The Lost Stories by John Flanagan
The Lost Stories, book 11 in John Flanagan’s RANGER APPRENTICE series for young readers, is a collection of short stories that fill in some gaps and give us supplemental information about Flanagan’s characters and world. The collection begins with a short frame story which takes place in July 1896 in the Republic of Aralan States which was formerly the medieval Kingdom of Araluen. An archaeologist and his assistant are excavating a site and looking for evidence of Castle Redmont and the Rangers of Araluen. They find a chest full of manuscripts that contain these tales:
“Death of a Hero” — (Takes place about 15 years before The Ruins of Gorlan.) Pauline has convinced Halt to finally tell Will the truth about Will’s parents, which is slightly different from what Halt told Will in The Ruins of Gorlan. Although I felt like this was one of several examples of Flanagan building his world and making stuff up as he goes along, the story, and its title, is unexpectedly poignant.
“The Inkwell and the Dagger” — (Takes place during The Icebound Land.) In response to numerous emails from fans, Flanagan gives us the story of what Gilan did while Halt was banished in The Icebound Land. If you’ll recall, Halt had been tracking a criminal named Foldar. Gilan completes this task for Halt using deception and his sword-fighting skills. Besides being fun, this story gives young readers a glimpse into the design features and function of medieval castles.
Note: I believe that the remaining stories, except for “The Hibernian,” take place after book 10, The Emperor of Nihon-Ja. There are spoilers here for previous books in the series.
“The Roamers” — Will’s puppy is missing and Will and Alyss suspect that he’s been stolen by a band of Roamers (think: Gypsies), so they set off to track down the Roamers and get the puppy back. Alyss gets a chance to shine in this story and young readers will learn a little about animal abuse. The Roamers are disappointingly stereotypical.
“Purple Prose” — It’s almost time for Horace’s and Cassandra’s wedding and Will is preparing a speech. Knowing that it will go down in the history books, he’s working hard to speak elegantly. Then he and Halt get called away to find and capture some thieves who are using false beacons to drive cargo ships aground. This story is really funny, and I’m likely to always remember it when I think of the RANGER’S APPRENTICE series.

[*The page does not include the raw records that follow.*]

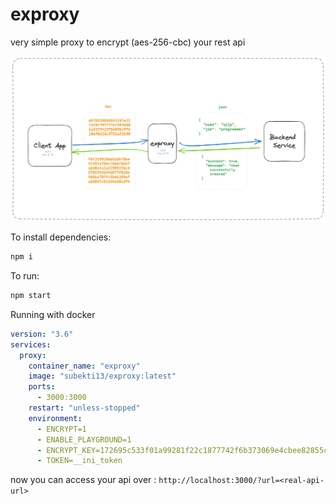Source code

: # exproxy
very simple proxy to encrypt (aes-256-cbc) your rest api

![exproxy](images/exproxy1.png)

To install dependencies:

```bash
npm i
```

To run:

```bash
npm start
```

Running with docker

```yaml
version: "3.6"
services:
  proxy:
    container_name: "exproxy"
    image: "subekti13/exproxy:latest"
    ports:
      - 3000:3000
    restart: "unless-stopped"
    environment:
      - ENCRYPT=1
      - ENABLE_PLAYGROUND=1
      - ENCRYPT_KEY=172695c533f01a99281f22c1877742f6b373069e4cbee82855c17baa61b58611
      - TOKEN=__ini_token
```

now you can access your api over :
`http://localhost:3000/?url=<real-api-url>`
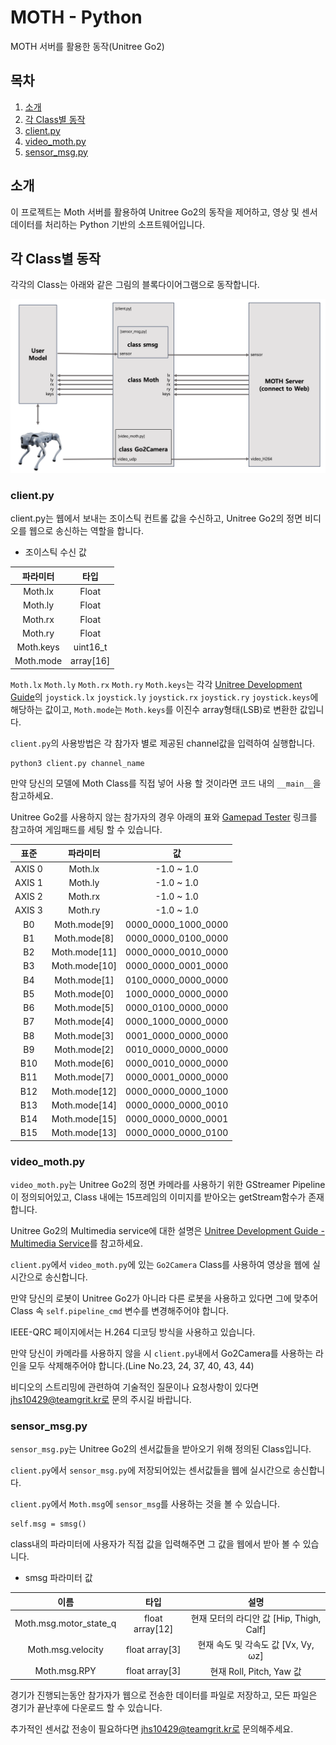 # MOTH - Python

MOTH 서버를 활용한 동작(Unitree Go2)

## 목차

1. [소개](#소개)
2. [각 Class별 동작](#각-class별-동작)
3. [client.py](#clientpy)
4. [video_moth.py](#video_mothpy)
5. [sensor_msg.py](#sensor_msgpy)

## 소개

이 프로젝트는 Moth 서버를 활용하여 Unitree Go2의 동작을 제어하고, 영상 및 센서 데이터를 처리하는 Python 기반의 소프트웨어입니다.

## 각 Class별 동작

각각의 Class는 아래와 같은 그림의 블록다이어그램으로 동작합니다.

![Block diagram](https://github.com/teamgrit-lab/ICRA2024_Quadruped_Robot_Challenges/blob/main/ieee-qrc-2024-device_code/Moth/python/Image/Block%20diagram.png)

### client.py

client.py는 웹에서 보내는 조이스틱 컨트롤 값을 수신하고, Unitree Go2의 정면 비디오를 웹으로 송신하는 역할을 합니다.

- 조이스틱 수신 값

|파라미터|타입|
|:---:|:---:|
|Moth.lx|Float|
|Moth.ly|Float|
|Moth.rx|Float|
|Moth.ry|Float|
|Moth.keys|uint16_t|
|Moth.mode|array[16]|

`Moth.lx` `Moth.ly` `Moth.rx` `Moth.ry` `Moth.keys`는 각각 [Unitree Development Guide](https://support.unitree.com/home/en/developer/Get_remote_control_status)의 `joystick.lx` `joystick.ly` `joystick.rx` `joystick.ry` `joystick.keys`에 해당하는 값이고, `Moth.mode`는 `Moth.keys`를 이진수 array형태(LSB)로 변환한 값입니다.

`client.py`의 사용방법은 각 참가자 별로 제공된 channel값을 입력하여 실행합니다.

```
python3 client.py channel_name
```

만약 당신의 모델에 Moth Class를 직접 넣어 사용 할 것이라면 코드 내의 `__main__`을 참고하세요.

Unitree Go2를 사용하지 않는 참가자의 경우 아래의 표와 [Gamepad Tester](https://hardwaretester.com/gamepad) 링크를 참고하여 게임패드를 세팅 할 수 있습니다.

|표준|파라미터|값|
|:---:|:---:|:---:|
|AXIS 0|Moth.lx|-1.0 ~ 1.0|
|AXIS 1|Moth.ly|-1.0 ~ 1.0|
|AXIS 2|Moth.rx|-1.0 ~ 1.0|
|AXIS 3|Moth.ry|-1.0 ~ 1.0|
|B0|Moth.mode[9]|0000_0000_1000_0000|
|B1|Moth.mode[8]|0000_0000_0100_0000|
|B2|Moth.mode[11]|0000_0000_0010_0000|
|B3|Moth.mode[10]|0000_0000_0001_0000|
|B4|Moth.mode[1]|0100_0000_0000_0000|
|B5|Moth.mode[0]|1000_0000_0000_0000|
|B6|Moth.mode[5]|0000_0100_0000_0000|
|B7|Moth.mode[4]|0000_1000_0000_0000|
|B8|Moth.mode[3]|0001_0000_0000_0000|
|B9|Moth.mode[2]|0010_0000_0000_0000|
|B10|Moth.mode[6]|0000_0010_0000_0000|
|B11|Moth.mode[7]|0000_0001_0000_0000|
|B12|Moth.mode[12]|0000_0000_0000_1000|
|B13|Moth.mode[14]|0000_0000_0000_0010|
|B14|Moth.mode[15]|0000_0000_0000_0001|
|B15|Moth.mode[13]|0000_0000_0000_0100|

### video_moth.py

`video_moth.py`는 Unitree Go2의 정면 카메라를 사용하기 위한 GStreamer Pipeline이 정의되어있고, Class 내에는 15프레임의 이미지를 받아오는 getStream함수가 존재합니다.

Unitree Go2의 Multimedia service에 대한 설명은 [Unitree Development Guide - Multimedia Service](https://support.unitree.com/home/en/developer/Multimedia_Services)를 참고하세요.

`client.py`에서 `video_moth.py`에 있는 `Go2Camera` Class를 사용하여 영상을 웹에 실시간으로 송신합니다.

만약 당신의 로봇이 Unitree Go2가 아니라 다른 로봇을 사용하고 있다면 그에 맞추어 Class 속 `self.pipeline_cmd` 변수를 변경해주어야 합니다.

IEEE-QRC 페이지에서는 H.264 디코딩 방식을 사용하고 있습니다.

만약 당신이 카메라를 사용하지 않을 시 `client.py`내에서 Go2Camera를 사용하는 라인을 모두 삭제해주어야 합니다.(Line No.23, 24, 37, 40, 43, 44)

비디오의 스트리밍에 관련하여 기술적인 질문이나 요청사항이 있다면 jhs10429@teamgrit.kr로 문의 주시길 바랍니다.

### sensor_msg.py

`sensor_msg.py`는 Unitree Go2의 센서값들을 받아오기 위해 정의된 Class입니다.

`client.py`에서 `sensor_msg.py`에 저장되어있는 센서값들을 웹에 실시간으로 송신합니다.

`client.py`에서 `Moth.msg`에 `sensor_msg`를 사용하는 것을 볼 수 있습니다.

```
self.msg = smsg()
```

class내의 파라미터에 사용자가 직접 값을 입력해주면 그 값을 웹에서 받아 볼 수 있습니다.

- smsg 파라미터 값

|이름|타입|설명|
|:---:|:---:|:---:|
|Moth.msg.motor_state_q|float array[12]|현재 모터의 라디안 값 [Hip, Thigh, Calf]|
|Moth.msg.velocity|float array[3]|현재 속도 및 각속도 값 [Vx, Vy, ωz]|
|Moth.msg.RPY|float array[3]|현재 Roll, Pitch, Yaw 값|

경기가 진행되는동안 참가자가 웹으로 전송한 데이터를 파일로 저장하고, 모든 파일은 경기가 끝난후에 다운로드 할 수 있습니다.

추가적인 센서값 전송이 필요하다면 jhs10429@teamgrit.kr로 문의해주세요.
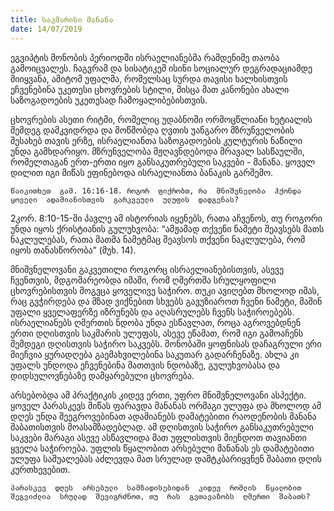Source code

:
 ```yaml
---
title: საკმარისი მანანა
date: 14/07/2019
---
```



ეგვიპტის  მონობის  პერიოდში  ისრაელიანებმა  რამდენიმე  თაობა  გამოიცვალეს. ჩაგვრამ  და  სისატიკემ  ისინი  სოციალურ  დეგრადაციამდე  მიიყვანა, ამიტომ  უფალმა, რომელსაც  სურდა  თავისი  ხალხისთვის  ეჩვენებინა  უკეთესი  ცხოვრების  სტილი, მისცა  მათ  კანონები  ახალი  საზოგადოების  უკეთესად  ჩამოყალიბებისთვის.

ცხოვრების  ასეთი  რიტმი, რომელიც  უდაბნოში  ორმოცწლიანი  ხეტიალის  შემდეგ  დამკვიდრდა  და  მოწმობდა  ღვთის  უანგარო  მზრუნველობის  შესახებ  თავის  ერზე, ისრაელიანთა  საზოგადოების  კულტურის  ნაწილი  უნდა  გამხდარიყო. მზრუნველობა  მჟღავნდებოდა  მრავალ  სასწაულში, რომელთაგან  ერთ-ერთი  იყო  განსაკუთრებული  საკვები - მანანა. ყოველ  დილით  იგი  მიწას  ეფინებოდა  ისრაელიანთა  ბანაკის  გარშემო.

`წაიკითხეთ  გამ. 16:16-18. როგორ  ფიქრობთ, რა  მნიშვნელობა  ჰქონდა  ყოველი  ადამიანისთვის  გარკვეული  ულუფის  დადგენას?`

2კორ. 8:10-15-ში  პავლე  ამ  ისტორიას  იყენებს, რათა  აჩვენოს, თუ  როგორი  უნდა  იყოს  ქრისტიანის  გულუხვობა: “ამჟამად  თქვენი  ნამეტი  შეავსებს  მათს  ნაკლულებას, რათა  მათმა  ნამეტმაც  შეავსოს  თქვენი  ნაკლულება, რომ  იყოს  თანასწორობა” (მუხ. 14).

მნიშვნელოვანი  გაკვეთილი  როგორც  ისრაელიანებისთვის, ასევე  ჩვენთვის, მდგომარეობდა  იმაში, რომ  ღმერთმა  სრულყოფილი  ცხოვრებისთვის  მოგვცა  ყოველივე  საჭირო. თუკი  ავიღებთ  მხოლოდ  იმას, რაც  გვჭირდება  და  მზად  ვიქნებით  სხვებს  გავუზიაროთ  ჩვენი  ნამეტი, მაშინ  უფალი  ყველაფერზე  იზრუნებს  და  აღასრულებს  ჩვენს  საჭიროებებს. ისრაელიანებს  ღმერთის  ნდობა  უნდა  ესწავლათ, როცა  აგროვებდნენ  ერთი  დღისთვის  საკმარის  ულუფას, ასევე  ეწამათ, რომ  იგი  გამოაჩენს  შემდეგი  დღისთვის  საჭირო  საკვებს. მონობაში  ყოფნისას  დაჩაგრული  ერი  მიეჩვია  ყურადღება  გაემახვილებინა  საკუთარ  გადარჩენაზე. ახლა  კი  უფალს  უნდოდა  ეჩვენებინა  მათთვის  ნდობაზე, გულუხვობასა  და  დიდსულოვნებაზე  დამყარებული  ცხოვრება.

არსებობდა  ამ  პრაქტიკის  კიდევ  ერთი, უფრო  მნიშვნელოვანი  ასპექტი. ყოველ  პარასკევს  მიწას  ფარავდა  მანანას  ორმაგი  ულუფა  და  მხოლოდ  ამ  დღეს  უნდა  შეეგროვებინათ  ადამიანებს  დამატებითი  რაოდენობის  მანანა  შაბათისთვის  მოასამზადებლად. ამ  დღისთვის  საჭირო  განსაკუთრებული  საკვები  მარაგი  ასევე  ასწავლიდა  მათ  უფლისთვის  მიენდოთ  თავიანთი  ყველა  საჭიროება. უფლის  წყალობით  არსებული  მანანას  ეს  დამატებითი  ულუფა  საშუალებას  აძლევდა  მათ  სრულად  დამტკბარიყვნენ  შაბათი  დღის  კურთხევებით.

`პარასკევ  დღეს  არსებული  სამზადისებიდან  კიდევ  რომლის  წყალობით  შეგვიძლია  სრულად  შევიგრძნოთ, თუ  რას  გვთავაზობს  ღმერთი  შაბათს?`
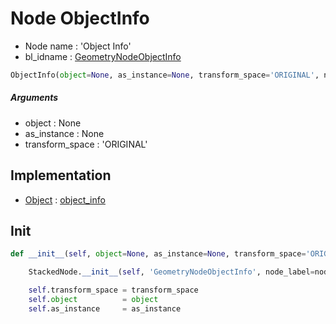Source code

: # Node ObjectInfo

- Node name : 'Object Info'
- bl_idname : [GeometryNodeObjectInfo](https://docs.blender.org/api/current/bpy.types.{bl_idname}.html)


``` python
ObjectInfo(object=None, as_instance=None, transform_space='ORIGINAL', node_label=None, node_color=None)
```
##### Arguments

- object : None
- as_instance : None
- transform_space : 'ORIGINAL'

## Implementation

- [Object](/docs/GeoNodes/Object.md) : [object_info](/docs/GeoNodes/Object.md#object_info)

## Init

``` python
def __init__(self, object=None, as_instance=None, transform_space='ORIGINAL', node_label=None, node_color=None):

    StackedNode.__init__(self, 'GeometryNodeObjectInfo', node_label=node_label, node_color=node_color)

    self.transform_space = transform_space
    self.object          = object
    self.as_instance     = as_instance
```

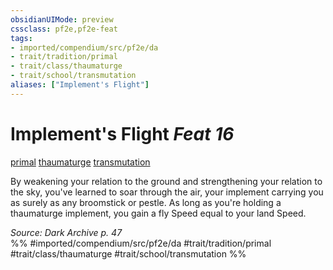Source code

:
 ```yaml
---
obsidianUIMode: preview
cssclass: pf2e,pf2e-feat
tags:
- imported/compendium/src/pf2e/da
- trait/tradition/primal
- trait/class/thaumaturge
- trait/school/transmutation
aliases: ["Implement's Flight"]
---
```

# Implement's Flight  *Feat 16*  
[primal](primal.md)  [thaumaturge](rules/traits/thaumaturge-da.md)  [transmutation](transmutation.md)  


By weakening your relation to the ground and strengthening your relation to the sky, you've learned to soar through the air, your implement carrying you as surely as any broomstick or pestle. As long as you're holding a thaumaturge implement, you gain a fly Speed equal to your land Speed.

*Source: Dark Archive p. 47*  
%% #imported/compendium/src/pf2e/da #trait/tradition/primal #trait/class/thaumaturge #trait/school/transmutation %%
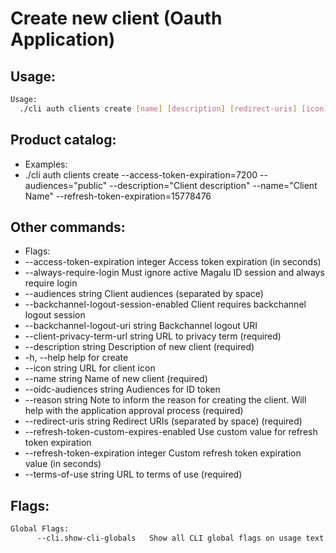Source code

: # Create new client (Oauth Application)

## Usage:
```bash
Usage:
  ./cli auth clients create [name] [description] [redirect-uris] [icon] [access-token-expiration] [always-require-login] [client-privacy-term-url] [terms-of-use] [audiences] [backchannel-logout-session-enabled] [backchannel-logout-uri] [oidc-audiences] [refresh-token-custom-expires-enabled] [refresh-token-expiration] [reason] [flags]
```

## Product catalog:
- Examples:
- ./cli auth clients create --access-token-expiration=7200 --audiences="public" --description="Client description" --name="Client Name" --refresh-token-expiration=15778476

## Other commands:
- Flags:
- --access-token-expiration integer        Access token expiration (in seconds)
- --always-require-login                   Must ignore active Magalu ID session and always require login
- --audiences string                       Client audiences (separated by space)
- --backchannel-logout-session-enabled     Client requires backchannel logout session
- --backchannel-logout-uri string          Backchannel logout URI
- --client-privacy-term-url string         URL to privacy term (required)
- --description string                     Description of new client (required)
- -h, --help                                   help for create
- --icon string                            URL for client icon
- --name string                            Name of new client (required)
- --oidc-audiences string                  Audiences for ID token
- --reason string                          Note to inform the reason for creating the client. Will help with the application approval process (required)
- --redirect-uris string                   Redirect URIs (separated by space) (required)
- --refresh-token-custom-expires-enabled   Use custom value for refresh token expiration
- --refresh-token-expiration integer       Custom refresh token expiration value (in seconds)
- --terms-of-use string                    URL to terms of use (required)

## Flags:
```bash
Global Flags:
      --cli.show-cli-globals   Show all CLI global flags on usage text
```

“Dinner for Five” — I loved this story about a band of thieves who steal some jewelry and then decide to hide out in Jenny’s house until they can make their escape in the dark. Knowing that Jenny runs the best restaurant in town, they assume she’ll be gone for the day. However, they happen to pick the day that Jenny is home preparing a romantic dinner for Gilan. And to compound their errors, one of them insults Jenny’s food. Big mistake!
“The Bridal Dance” — It’s Horace’s and Cassandra’s wedding day. Everyone is there, including friends from across the sea. But Will is worried because he suspects that assassins are planning to attack King Duncan or Princess Cassandra during the wedding feast. But if anyone can protect the royal family, it’s Will Treaty.
“The Hibernian” — This story pre-dates all the others. It’s about how Halt met Crowley and joined the Ranger Corps. We learn a lot about the history of Araluen, Duncan’s family, Morgarath, and the Rangers in this story.
“The Wolf” — This sad story was in response to readers’ questions about how long Ranger horses live. It explains the special breeding program that produces horses that can inherit a Ranger bond. I didn’t believe that this medieval society could do something so technologically advanced, but I’m sure it satisfies the kiddies who were worried about horses that don’t live as long as Rangers.
“And About Time Too” — Finally, Will and Alyss get married.
At the end of the collection is an extremely short provocative fragment which, I think, ties the RANGER’S APPRENTICE series to Flanagan’s newer series, THE BROTHERBAND CHRONICLES. I’m not certain about that, though.
I’ve been down on the last few RANGER’S APPRENTICE books, but I thoroughly enjoyed The Lost Stories. That’s because each is short and, therefore, better paced than the more recent novels have been. It was delightful to learn more about these beloved characters and to witness amusing little tidbits that didn’t make it into the books. I am certain that any fan of the series will want to pick up The Lost Stories. I listened to the audiobook version narrated by John Keating. He is excellent, as always. The audio version is 13 hours long.
This sounds like a change of pace. I love the title “The Inkwell and the Dagger,” with its play on the old proverb.
I’m glad that you liked these stories so much, especially in light of how frustrated you’ve seemed with the last few books. Hopefully the next series you work through will be more consistently enjoyable!